02/03/2026
¿Picada improvisada? ¿Antojo de algo distinto? Este pan árabe se prepara sin horno, sin levadura y con lo que ya tenés en la alacena. El toque final de ajo, oliva y hierbas lo convierte en un bocado irresistible, ideal para acompañar cualquier comida.
En la gastronomía porteña cada vez hay más influencias del Medio Oriente: hummus, falafel, shawarma y panes planos que aparecen tanto en restaurantes en Buenos Aires como en mesas caseras.
Pero no hace falta salir a buscar dónde comer en Palermo para disfrutar un buen pan árabe. Se puede hacer en casa, en pocos pasos y sin prender el horno.
Lo mejor: no lleva levadura y se cocina en sartén.
El pan árabe es uno de esos básicos que funcionan para todo. Sirve para acompañar dips, envolver rellenos o simplemente para comerlo tibio, recién salido del fuego.
Esta versión casera tiene una gran ventaja: utiliza ingredientes simples y accesibles.
Solo necesitás harina 000, polvo de hornear, sal, aceite y agua a temperatura ambiente. Nada más.
La magia aparece al final, cuando se pincela con una mezcla de ajo triturado, aceite de oliva y hierbas frescas picadas.
Ese detalle lo transforma por completo.

2 ¾ tazas de harina de trigo común (000)
1 cucharadita de polvo de hornear
1 pizca de sal
¼ taza de aceite (girasol, maíz u oliva)
½ taza de agua a temperatura ambiente
Para el toque final:
2 o 3 dientes de ajo bien triturados
3 cucharadas de aceite de oliva
Hierbas frescas picadas a gusto
En un bol, mezclá la harina con el polvo de hornear y la sal. Hacé un hueco en el centro y agregá el aceite y el agua.
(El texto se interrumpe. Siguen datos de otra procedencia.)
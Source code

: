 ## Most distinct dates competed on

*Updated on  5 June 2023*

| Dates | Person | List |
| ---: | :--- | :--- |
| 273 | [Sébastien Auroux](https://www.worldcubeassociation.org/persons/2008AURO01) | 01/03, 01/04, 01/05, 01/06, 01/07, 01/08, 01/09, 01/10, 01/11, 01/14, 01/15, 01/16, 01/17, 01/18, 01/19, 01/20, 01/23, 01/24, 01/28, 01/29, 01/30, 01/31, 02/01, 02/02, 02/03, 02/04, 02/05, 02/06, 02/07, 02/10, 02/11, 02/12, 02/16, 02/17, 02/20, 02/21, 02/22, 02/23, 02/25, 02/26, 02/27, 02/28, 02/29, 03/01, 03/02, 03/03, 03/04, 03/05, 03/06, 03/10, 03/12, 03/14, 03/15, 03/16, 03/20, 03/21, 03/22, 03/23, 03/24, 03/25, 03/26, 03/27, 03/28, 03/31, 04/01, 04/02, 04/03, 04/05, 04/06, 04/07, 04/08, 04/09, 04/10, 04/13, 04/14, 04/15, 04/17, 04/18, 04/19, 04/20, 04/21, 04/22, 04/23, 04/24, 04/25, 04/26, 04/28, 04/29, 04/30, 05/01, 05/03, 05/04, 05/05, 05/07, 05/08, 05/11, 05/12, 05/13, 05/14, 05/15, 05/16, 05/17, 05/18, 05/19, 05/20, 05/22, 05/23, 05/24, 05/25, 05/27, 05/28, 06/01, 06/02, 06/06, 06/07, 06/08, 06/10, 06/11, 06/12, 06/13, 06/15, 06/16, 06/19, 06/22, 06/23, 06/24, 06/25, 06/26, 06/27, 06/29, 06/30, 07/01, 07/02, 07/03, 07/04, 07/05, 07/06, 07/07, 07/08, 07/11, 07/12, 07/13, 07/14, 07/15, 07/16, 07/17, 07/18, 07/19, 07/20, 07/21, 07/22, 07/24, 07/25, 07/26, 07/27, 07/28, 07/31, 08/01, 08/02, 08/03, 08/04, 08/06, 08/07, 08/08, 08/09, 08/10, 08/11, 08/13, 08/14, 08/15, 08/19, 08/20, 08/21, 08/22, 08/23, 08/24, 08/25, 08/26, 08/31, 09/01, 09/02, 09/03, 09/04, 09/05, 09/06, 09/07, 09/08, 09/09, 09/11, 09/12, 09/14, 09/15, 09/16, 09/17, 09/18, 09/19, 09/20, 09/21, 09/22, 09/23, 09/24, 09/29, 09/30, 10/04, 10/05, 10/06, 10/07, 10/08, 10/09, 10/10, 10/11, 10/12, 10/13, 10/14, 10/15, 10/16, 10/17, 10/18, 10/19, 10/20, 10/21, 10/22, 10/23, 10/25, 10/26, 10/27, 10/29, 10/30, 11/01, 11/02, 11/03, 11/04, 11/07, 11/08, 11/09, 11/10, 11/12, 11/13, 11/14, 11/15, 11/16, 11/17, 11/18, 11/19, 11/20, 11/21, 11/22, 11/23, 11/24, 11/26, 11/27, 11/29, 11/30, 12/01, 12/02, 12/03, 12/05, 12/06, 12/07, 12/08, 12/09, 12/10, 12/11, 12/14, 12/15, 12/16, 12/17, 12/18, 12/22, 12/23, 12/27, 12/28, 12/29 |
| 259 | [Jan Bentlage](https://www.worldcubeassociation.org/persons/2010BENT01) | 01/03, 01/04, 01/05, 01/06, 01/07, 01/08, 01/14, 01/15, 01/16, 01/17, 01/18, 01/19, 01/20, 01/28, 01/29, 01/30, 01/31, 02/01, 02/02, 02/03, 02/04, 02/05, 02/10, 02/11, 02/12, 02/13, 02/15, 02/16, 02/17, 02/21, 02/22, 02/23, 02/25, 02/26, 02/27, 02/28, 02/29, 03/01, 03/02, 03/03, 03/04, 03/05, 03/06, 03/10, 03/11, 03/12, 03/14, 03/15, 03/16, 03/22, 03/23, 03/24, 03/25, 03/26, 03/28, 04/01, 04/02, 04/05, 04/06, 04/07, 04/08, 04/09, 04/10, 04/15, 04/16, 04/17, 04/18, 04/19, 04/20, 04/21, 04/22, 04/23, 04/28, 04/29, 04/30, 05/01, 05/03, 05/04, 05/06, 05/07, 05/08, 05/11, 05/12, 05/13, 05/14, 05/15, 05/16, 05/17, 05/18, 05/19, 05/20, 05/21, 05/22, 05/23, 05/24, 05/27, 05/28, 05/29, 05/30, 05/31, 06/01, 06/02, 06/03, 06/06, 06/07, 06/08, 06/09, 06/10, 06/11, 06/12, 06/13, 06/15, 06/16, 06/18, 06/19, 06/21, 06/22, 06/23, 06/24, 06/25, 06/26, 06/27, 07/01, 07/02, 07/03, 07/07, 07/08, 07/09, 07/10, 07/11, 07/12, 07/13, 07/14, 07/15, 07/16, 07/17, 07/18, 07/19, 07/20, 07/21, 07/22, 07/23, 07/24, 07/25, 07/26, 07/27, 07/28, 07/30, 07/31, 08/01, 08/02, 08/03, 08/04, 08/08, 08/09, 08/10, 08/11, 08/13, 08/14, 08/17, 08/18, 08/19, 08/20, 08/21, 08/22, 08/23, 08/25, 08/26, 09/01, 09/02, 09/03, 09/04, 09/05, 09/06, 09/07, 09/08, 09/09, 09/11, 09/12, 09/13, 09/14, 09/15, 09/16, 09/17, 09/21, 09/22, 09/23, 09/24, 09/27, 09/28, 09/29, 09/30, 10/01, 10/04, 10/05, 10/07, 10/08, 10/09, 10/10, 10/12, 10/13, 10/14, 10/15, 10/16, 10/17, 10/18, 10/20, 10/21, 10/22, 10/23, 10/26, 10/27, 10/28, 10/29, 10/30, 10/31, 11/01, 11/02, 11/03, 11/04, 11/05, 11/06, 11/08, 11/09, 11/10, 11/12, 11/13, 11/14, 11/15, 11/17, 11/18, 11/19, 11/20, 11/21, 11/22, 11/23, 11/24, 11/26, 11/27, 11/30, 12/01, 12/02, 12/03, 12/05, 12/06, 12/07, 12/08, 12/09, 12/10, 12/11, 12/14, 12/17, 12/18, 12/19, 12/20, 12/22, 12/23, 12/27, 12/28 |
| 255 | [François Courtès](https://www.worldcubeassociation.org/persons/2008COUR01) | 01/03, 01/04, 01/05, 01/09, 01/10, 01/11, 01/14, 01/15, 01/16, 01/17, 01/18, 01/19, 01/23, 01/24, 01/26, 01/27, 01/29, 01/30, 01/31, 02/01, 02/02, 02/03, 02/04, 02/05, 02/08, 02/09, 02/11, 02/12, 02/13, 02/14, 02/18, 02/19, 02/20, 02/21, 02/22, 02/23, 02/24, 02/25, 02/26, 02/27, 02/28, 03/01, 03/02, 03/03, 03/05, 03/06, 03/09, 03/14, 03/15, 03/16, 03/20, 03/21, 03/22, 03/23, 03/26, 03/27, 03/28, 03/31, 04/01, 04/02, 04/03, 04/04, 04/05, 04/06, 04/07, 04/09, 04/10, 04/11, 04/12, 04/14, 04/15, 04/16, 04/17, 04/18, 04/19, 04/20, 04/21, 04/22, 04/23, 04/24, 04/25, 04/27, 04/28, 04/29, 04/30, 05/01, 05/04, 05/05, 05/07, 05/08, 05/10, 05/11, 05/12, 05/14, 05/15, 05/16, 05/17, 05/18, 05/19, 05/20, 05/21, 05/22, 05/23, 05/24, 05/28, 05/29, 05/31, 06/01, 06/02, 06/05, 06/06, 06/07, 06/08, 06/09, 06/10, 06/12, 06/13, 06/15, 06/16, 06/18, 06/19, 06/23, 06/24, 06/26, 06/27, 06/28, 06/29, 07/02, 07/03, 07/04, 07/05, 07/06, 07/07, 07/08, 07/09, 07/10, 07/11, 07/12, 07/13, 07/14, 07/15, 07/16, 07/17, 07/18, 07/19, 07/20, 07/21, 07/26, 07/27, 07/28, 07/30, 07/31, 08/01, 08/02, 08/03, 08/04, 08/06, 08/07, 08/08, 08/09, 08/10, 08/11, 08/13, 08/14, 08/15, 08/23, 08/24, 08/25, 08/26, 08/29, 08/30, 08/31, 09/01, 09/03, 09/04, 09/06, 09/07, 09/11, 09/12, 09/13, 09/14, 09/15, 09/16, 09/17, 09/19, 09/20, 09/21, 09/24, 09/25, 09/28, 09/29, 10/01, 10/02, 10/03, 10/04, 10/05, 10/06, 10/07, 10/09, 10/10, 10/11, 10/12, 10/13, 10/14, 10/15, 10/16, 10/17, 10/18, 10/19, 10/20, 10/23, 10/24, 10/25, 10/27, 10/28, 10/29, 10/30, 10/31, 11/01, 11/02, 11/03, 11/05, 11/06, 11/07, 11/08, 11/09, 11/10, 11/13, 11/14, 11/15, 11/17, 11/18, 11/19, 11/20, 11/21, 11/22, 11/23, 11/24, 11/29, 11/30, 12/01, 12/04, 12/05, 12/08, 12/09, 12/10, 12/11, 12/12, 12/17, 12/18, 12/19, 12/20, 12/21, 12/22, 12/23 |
Primero integrá con cuchara y después con las manos hasta formar una masa.
Amasá entre cinco y diez minutos, hasta que quede lisa y elástica. Si la notás seca, sumá apenas un poco más de agua. Si está muy pegajosa, corregí con un toque de harina.
Dejá reposar la masa tapada con un repasador durante unos diez minutos.
Luego dividila en seis u ocho partes iguales. Formá bolitas y estiralas con palo de amasar sobre una superficie enharinada hasta lograr discos finos.

Calentá una sartén antiadherente o una plancha tipo bifera a fuego medio-alto. No hace falta agregar grasa.
Cociná cada disco hasta que empiece a inflarse levemente y tome color. Dalo vuelta varias veces para que se cocine parejo sin quemarse.
Mientras los panes están en la sartén, prepará la mezcla de ajo, aceite de oliva y hierbas frescas.
Apenas retires cada pan del fuego, pincelalo con esta preparación. El calor hará que absorba todo el aroma y el sabor.
El resultado es un pan suave, apenas dorado y con un perfume irresistible.
El pan árabe es un comodín absoluto.
Funciona como base para un sándwich simple de jamón y queso, como envoltorio para carne picada o pollo condimentado, o como compañero ideal de una picada con dips y untables.
También es perfecto para acompañar platos de inspiración oriental como hummus, falafel o shawarma.
En una ciudad donde la gastronomía porteña mezcla tradiciones e influencias internacionales, este tipo de recetas caseras permiten recrear sabores del mundo sin salir de casa.